Creating an Unstructured Pipeline

Follow the instructions below to create and run a new unstructured pipeline.

  1. Create the Pipeline
  2. Add Crawlers to the Pipeline
  3. Add Annotators to the Pipeline
  4. Run the Pipeline

Create the Pipeline

  1. In the Anzo application, expand the Onboard menu and click Unstructured Data. Anzo displays the Pipelines screen, which lists any existing unstructured pipelines. For example:

  2. Click the Add Unstructured Pipeline button and select Distributed Unstructured Pipeline. Anzo opens the Create Distributed Unstructured Pipeline dialog box. For example:

  3. In the Title field, type a name for the pipeline.

    The title serves as a key to identify this pipeline and its corpus in multiple contexts. Specify a title that is unique and stable. The pipeline's corpus dataset name is derived from this value.

  4. Type an optional description for the pipeline in the Description field.
  5. If necessary, click the Target Anzo Data Store field and select the Anzo Data Store for this pipeline.
  6. If the environment is configured for dynamic Kubernetes-based deployments of the infrastructure, select the Deploy Unstructured Infrastructure Dynamically checkbox and leave the Static Elasticsearch Config field blank.
  7. If necessary, click the Static Elasticsearch Config field and select the Elasticsearch connection to use for this pipeline. If you use dynamic deployments to deploy Elasticsearch instances on-demand, leave this field blank. Anzo prompts the user to choose a Cloud Location when the pipeline is run.
  8. Click Save to create the pipeline. Anzo displays the pipeline Overview screen. For example:

    A pipeline saves automatically and constantly undergoes validation to make sure that it is valid based on the current configuration. Anzo displays validation issues in red on the top of the screen. The warnings will disappear as you add components to the pipeline.

  9. If necessary, click Advanced to configure the advanced pipeline settings. For details about the advanced settings, see Pipeline Settings Reference.
  10. Next, follow the instructions in Add Crawlers to the Pipeline to add one or more crawlers to the pipeline.

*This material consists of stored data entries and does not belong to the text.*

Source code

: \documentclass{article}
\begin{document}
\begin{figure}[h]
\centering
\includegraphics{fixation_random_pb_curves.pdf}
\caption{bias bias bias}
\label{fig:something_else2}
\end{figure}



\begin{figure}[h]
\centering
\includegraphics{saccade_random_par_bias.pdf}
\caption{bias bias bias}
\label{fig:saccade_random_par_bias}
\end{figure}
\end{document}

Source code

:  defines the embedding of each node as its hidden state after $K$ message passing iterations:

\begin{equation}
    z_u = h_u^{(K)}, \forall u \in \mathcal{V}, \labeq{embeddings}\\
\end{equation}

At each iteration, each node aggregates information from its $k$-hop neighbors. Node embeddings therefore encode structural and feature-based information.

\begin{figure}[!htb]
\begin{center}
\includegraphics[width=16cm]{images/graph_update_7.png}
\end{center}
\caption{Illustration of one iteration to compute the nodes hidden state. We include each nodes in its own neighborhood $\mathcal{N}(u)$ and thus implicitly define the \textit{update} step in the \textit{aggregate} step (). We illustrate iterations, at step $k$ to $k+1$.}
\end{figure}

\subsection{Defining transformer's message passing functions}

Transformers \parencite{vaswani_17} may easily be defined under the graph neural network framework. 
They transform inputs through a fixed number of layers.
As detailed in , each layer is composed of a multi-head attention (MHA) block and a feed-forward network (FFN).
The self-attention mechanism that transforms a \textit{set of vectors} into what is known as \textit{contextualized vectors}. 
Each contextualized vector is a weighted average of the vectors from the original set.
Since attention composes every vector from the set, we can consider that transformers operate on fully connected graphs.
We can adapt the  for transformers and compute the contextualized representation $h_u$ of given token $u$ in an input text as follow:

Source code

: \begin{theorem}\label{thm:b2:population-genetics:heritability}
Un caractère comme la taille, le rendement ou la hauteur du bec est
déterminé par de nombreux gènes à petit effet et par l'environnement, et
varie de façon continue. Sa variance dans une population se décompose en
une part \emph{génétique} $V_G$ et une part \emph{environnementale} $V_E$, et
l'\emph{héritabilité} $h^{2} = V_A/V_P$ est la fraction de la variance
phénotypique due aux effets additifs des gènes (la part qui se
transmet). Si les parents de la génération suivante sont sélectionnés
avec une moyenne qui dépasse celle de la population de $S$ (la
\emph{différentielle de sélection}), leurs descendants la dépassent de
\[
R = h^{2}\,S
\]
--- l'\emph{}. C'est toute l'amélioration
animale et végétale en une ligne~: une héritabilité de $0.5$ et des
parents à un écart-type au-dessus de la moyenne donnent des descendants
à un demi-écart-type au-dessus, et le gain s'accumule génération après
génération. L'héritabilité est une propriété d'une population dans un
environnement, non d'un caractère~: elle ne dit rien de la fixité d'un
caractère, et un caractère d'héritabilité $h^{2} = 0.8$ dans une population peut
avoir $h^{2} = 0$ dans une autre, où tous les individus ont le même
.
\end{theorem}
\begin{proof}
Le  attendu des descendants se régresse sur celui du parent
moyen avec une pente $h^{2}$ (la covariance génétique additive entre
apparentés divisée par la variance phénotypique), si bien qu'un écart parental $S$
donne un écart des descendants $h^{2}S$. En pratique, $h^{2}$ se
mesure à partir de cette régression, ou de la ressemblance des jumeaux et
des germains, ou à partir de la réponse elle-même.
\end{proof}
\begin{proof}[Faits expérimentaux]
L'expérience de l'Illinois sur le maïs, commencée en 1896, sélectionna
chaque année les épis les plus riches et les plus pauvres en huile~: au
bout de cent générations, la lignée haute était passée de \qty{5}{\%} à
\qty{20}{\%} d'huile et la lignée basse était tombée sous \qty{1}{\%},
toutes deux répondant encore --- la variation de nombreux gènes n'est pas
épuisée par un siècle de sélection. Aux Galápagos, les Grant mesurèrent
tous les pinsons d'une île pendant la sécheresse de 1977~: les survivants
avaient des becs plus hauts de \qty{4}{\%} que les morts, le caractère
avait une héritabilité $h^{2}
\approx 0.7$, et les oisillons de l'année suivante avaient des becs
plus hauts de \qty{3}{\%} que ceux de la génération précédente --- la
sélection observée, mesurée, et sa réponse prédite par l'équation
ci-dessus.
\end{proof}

Add Crawlers to the Pipeline

After creating a pipeline, the next step is to add one or more crawlers. Crawlers determine what text to process.

  1. In the pipeline, click the Crawlers tab.

  2. Next, click the Add Input button. Anzo displays the Add Component dialog box. The New tab is selected and lists all available crawlers. The Existing Components tab lists crawlers that have been previously configured for other pipelines.

  3. To add a new crawler, select the crawler. To add an existing crawler, click the Existing Components tab and select a crawler. The list below describes each of the crawlers:
    • File Based Dataset Crawler: Include this crawler to process data from a file-based linked data set (FLDS) on a file store.
    • Filesystem Crawler: Include this crawler to process documents, such as email messages, PDF, XML, PowerPoint, Excel, OneNote, or Word files, and images, that are available on a file store.
    • Graphmart RDF Crawler: Include this crawler to process RDF in an online graphmart or specific data layer.
    • Local Volume Dataset Crawler: Include this crawler to process RDF data that is stored as a linked data set (LDS) in an Anzo journal.
  4. After selecting a crawler, click OK. Anzo opens the Create dialog box for that crawler so that you can configure it. Click a crawler name in the list below to view the details for that component:

    File Based Dataset Crawler

    • Title: Required field that specifies the unique name for this crawler.
    • Description: Optional field that provides a description of this crawler.
    • Backing Dataset: Required field that specifies the Anzo dataset to crawl.
    • Backing Ontology: Required field that specifies the model for the dataset.
    • RDF Resource Type: Required field that specifies the resource type or class of data to target with this crawler.
    • Link Property: Optional field that specifies any link properties to crawl. A link property is a property whose value identifies the location of a linked document. When linked properties are specified, the crawler will crawl the linked documents. For example, in the triples below, fileLocation is a link property:
      <urn://someUnstructuredDocument> <urn://someProperty> "file metadata" ;
      <urn://fileLocation> "/path/to/file.pdf" .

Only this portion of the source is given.